Some queuing theory: throughput, latency and bandwidth
You have a queue in Rabbit. You have some clients consuming from that
queue. If you don't set a QoS setting at all (basic.qos), then
Rabbit will push all the queue's messages to the clients as fast as
the network and the clients will allow. The consumers will balloon in
memory as they buffer all the messages in their own RAM. The queue may
appear empty if you ask Rabbit, but there may be millions of messages
unacknowledged as they sit in the clients, ready for processing by the
client application. If you add a new consumer, there are no messages
left in the queue to be sent to the new consumer. Messages are just
being buffered in the existing clients, and may be there for a long
time, even if there are other consumers that become available to
process such messages sooner. This is rather sub optimal.

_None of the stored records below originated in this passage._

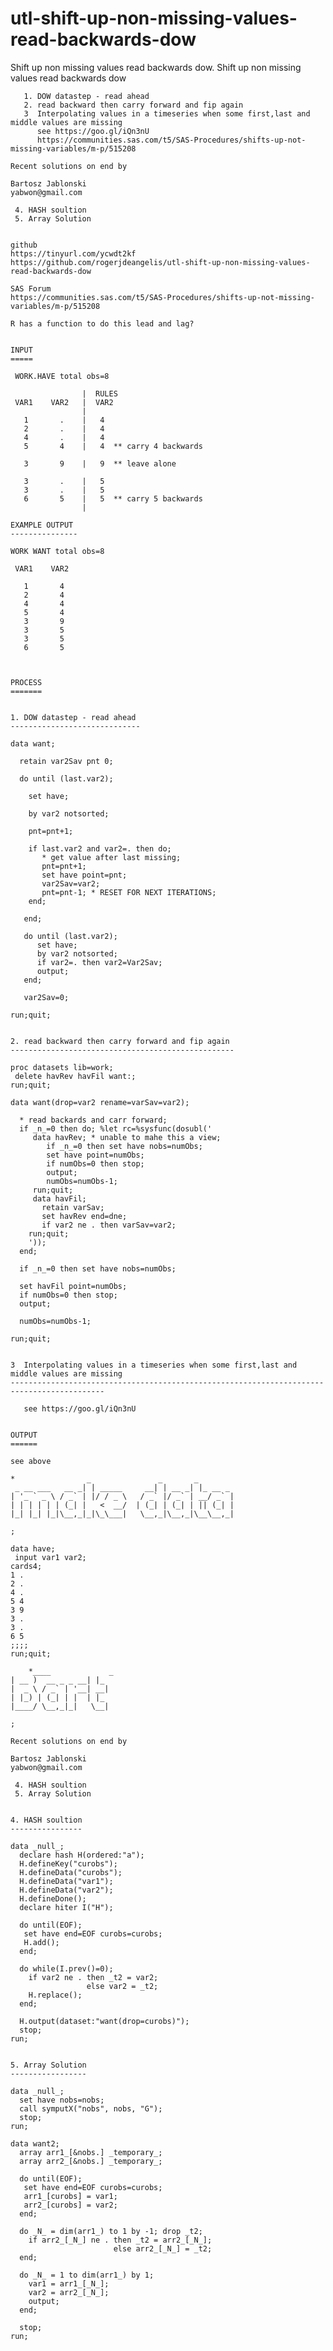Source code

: # utl-shift-up-non-missing-values-read-backwards-dow
Shift up non missing values read backwards dow.
    Shift up non missing values read backwards dow

       1. DOW datastep - read ahead
       2. read backward then carry forward and fip again
       3  Interpolating values in a timeseries when some first,last and middle values are missing
          see https://goo.gl/iQn3nU
          https://communities.sas.com/t5/SAS-Procedures/shifts-up-not-missing-variables/m-p/515208
          
    Recent solutions on end by

    Bartosz Jablonski
    yabwon@gmail.com

     4. HASH soultion
     5. Array Solution


    github
    https://tinyurl.com/ycwdt2kf
    https://github.com/rogerjdeangelis/utl-shift-up-non-missing-values-read-backwards-dow

    SAS Forum
    https://communities.sas.com/t5/SAS-Procedures/shifts-up-not-missing-variables/m-p/515208

    R has a function to do this lead and lag?


    INPUT
    =====

     WORK.HAVE total obs=8

                    |  RULES
     VAR1    VAR2   |  VAR2
                    |
       1       .    |   4
       2       .    |   4
       4       .    |   4
       5       4    |   4  ** carry 4 backwards

       3       9    |   9  ** leave alone

       3       .    |   5
       3       .    |   5
       6       5    |   5  ** carry 5 backwards
                    |

    EXAMPLE OUTPUT
    ---------------

    WORK WANT total obs=8

     VAR1    VAR2

       1       4
       2       4
       4       4
       5       4
       3       9
       3       5
       3       5
       6       5



    PROCESS
    =======


    1. DOW datastep - read ahead
    -----------------------------

    data want;

      retain var2Sav pnt 0;

      do until (last.var2);

        set have;

        by var2 notsorted;

        pnt=pnt+1;

        if last.var2 and var2=. then do;
           * get value after last missing;
           pnt=pnt+1;
           set have point=pnt;
           var2Sav=var2;
           pnt=pnt-1; * RESET FOR NEXT ITERATIONS;
        end;

       end;

       do until (last.var2);
          set have;
          by var2 notsorted;
          if var2=. then var2=Var2Sav;
          output;
       end;

       var2Sav=0;

    run;quit;


    2. read backward then carry forward and fip again
    --------------------------------------------------

    proc datasets lib=work;
     delete havRev havFil want:;
    run;quit;

    data want(drop=var2 rename=varSav=var2);

      * read backards and carr forward;
      if _n_=0 then do; %let rc=%sysfunc(dosubl('
         data havRev; * unable to mahe this a view;
            if _n_=0 then set have nobs=numObs;
            set have point=numObs;
            if numObs=0 then stop;
            output;
            numObs=numObs-1;
         run;quit;
         data havFil;
           retain varSav;
           set havRev end=dne;
           if var2 ne . then varSav=var2;
        run;quit;
        '));
      end;

      if _n_=0 then set have nobs=numObs;

      set havFil point=numObs;
      if numObs=0 then stop;
      output;

      numObs=numObs-1;

    run;quit;


    3  Interpolating values in a timeseries when some first,last and middle values are missing
    -------------------------------------------------------------------------------------------

       see https://goo.gl/iQn3nU


    OUTPUT
    ======

    see above

    *                _               _       _
     _ __ ___   __ _| | _____     __| | __ _| |_ __ _
    | '_ ` _ \ / _` | |/ / _ \   / _` |/ _` | __/ _` |
    | | | | | | (_| |   <  __/  | (_| | (_| | || (_| |
    |_| |_| |_|\__,_|_|\_\___|   \__,_|\__,_|\__\__,_|

    ;

    data have;
     input var1 var2;
    cards4;
    1 .
    2 .
    4 .
    5 4
    3 9
    3 .
    3 .
    6 5
    ;;;;
    run;quit;
    
        *____             _
    | __ )  __ _ _ __| |_
    |  _ \ / _` | '__| __|
    | |_) | (_| | |  | |_
    |____/ \__,_|_|   \__|

    ;

    Recent solutions on end by

    Bartosz Jablonski
    yabwon@gmail.com

     4. HASH soultion
     5. Array Solution


    4. HASH soultion
    ----------------

    data _null_;
      declare hash H(ordered:"a");
      H.defineKey("curobs");
      H.defineData("curobs");
      H.defineData("var1");
      H.defineData("var2");
      H.defineDone();
      declare hiter I("H");

      do until(EOF);
       set have end=EOF curobs=curobs;
       H.add();
      end;

      do while(I.prev()=0);
        if var2 ne . then _t2 = var2;
                     else var2 = _t2;
        H.replace();
      end;

      H.output(dataset:"want(drop=curobs)");
      stop;
    run;


    5. Array Solution
    -----------------

    data _null_;
      set have nobs=nobs;
      call symputX("nobs", nobs, "G");
      stop;
    run;

    data want2;
      array arr1_[&nobs.] _temporary_;
      array arr2_[&nobs.] _temporary_;

      do until(EOF);
       set have end=EOF curobs=curobs;
       arr1_[curobs] = var1;
       arr2_[curobs] = var2;
      end;

      do _N_ = dim(arr1_) to 1 by -1; drop _t2;
        if arr2_[_N_] ne . then _t2 = arr2_[_N_];
                           else arr2_[_N_] = _t2;
      end;

      do _N_ = 1 to dim(arr1_) by 1;
        var1 = arr1_[_N_];
        var2 = arr2_[_N_];
        output;
      end;

      stop;
    run;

So, the default QoS prefetch setting gives clients an unlimited
buffer, and that can result in poor behaviour and performance. But
what should you set the QoS prefetch buffer size to? The goal is to
keep the consumers saturated with work, but to minimise the client's
buffer size so that more messages stay in Rabbit's queue and are thus
available for new consumers or to just be sent out to consumers as
they become free.
Let's say it takes 50ms for Rabbit to take a message from this queue,
put it on the network and for it to arrive at the consumer. It takes
4ms for the client to process the message. Once the consumer has
processed the message, it sends an ack back to Rabbit, which takes a
further 50ms to be sent to and processed by Rabbit. So we have a total
round trip time of 104ms. If we have a QoS prefetch setting of 1
message then Rabbit won't sent out the next message until after this
round trip completes. Thus the client will be busy for only 4ms of
every 104ms, or 3.8% of the time. We want it to be busy 100% of the
time.
If we do total round trip time / processing time on the client for
each message, we get 104 / 4 = 26. If we have a QoS prefetch of
26 messages this solves our problem: assume that the client has 26
messages buffered, ready and waiting for processing. (This is a
sensible assumption: once you set basic.qos and then consume from
a queue, Rabbit will send as many messages as it can from the queue
you've subscribed to to the client, up to the QoS limit. If you assume
messages aren't very big and bandwidth is high, it's likely Rabbit
will be able to send messages to your consuming client faster than
your client can process them. Thus it's reasonable (and simpler) to do
all the maths from the assumption of a full client-side buffer.) If
each message takes 4ms of processing to deal with then it'll take a
total of 26 * 4 = 104ms to deal with the entire buffer. The first
4ms is the client processing of the first message. The client then
issues an ack and goes on to process the next message from the
buffer. That ack takes 50ms to get to the broker. The broker than
issues a new message to the client, which takes 50ms to get there, so
by the time 104ms has passed and the client has finished processing
its buffer, the next message from the broker has already arrived and
is ready and waiting for the client to process it. Thus the client
remains busy all the time: having a bigger QoS prefetch will not
make it go faster; but we minimise the buffer size and thus latency of
messages in the client: messages are buffered by the client for no
longer than they need to be in order to keep the client saturated with
work. In fact, the client is able to fully drain the buffer before the
next message arrives, thus the buffer actually stays empty.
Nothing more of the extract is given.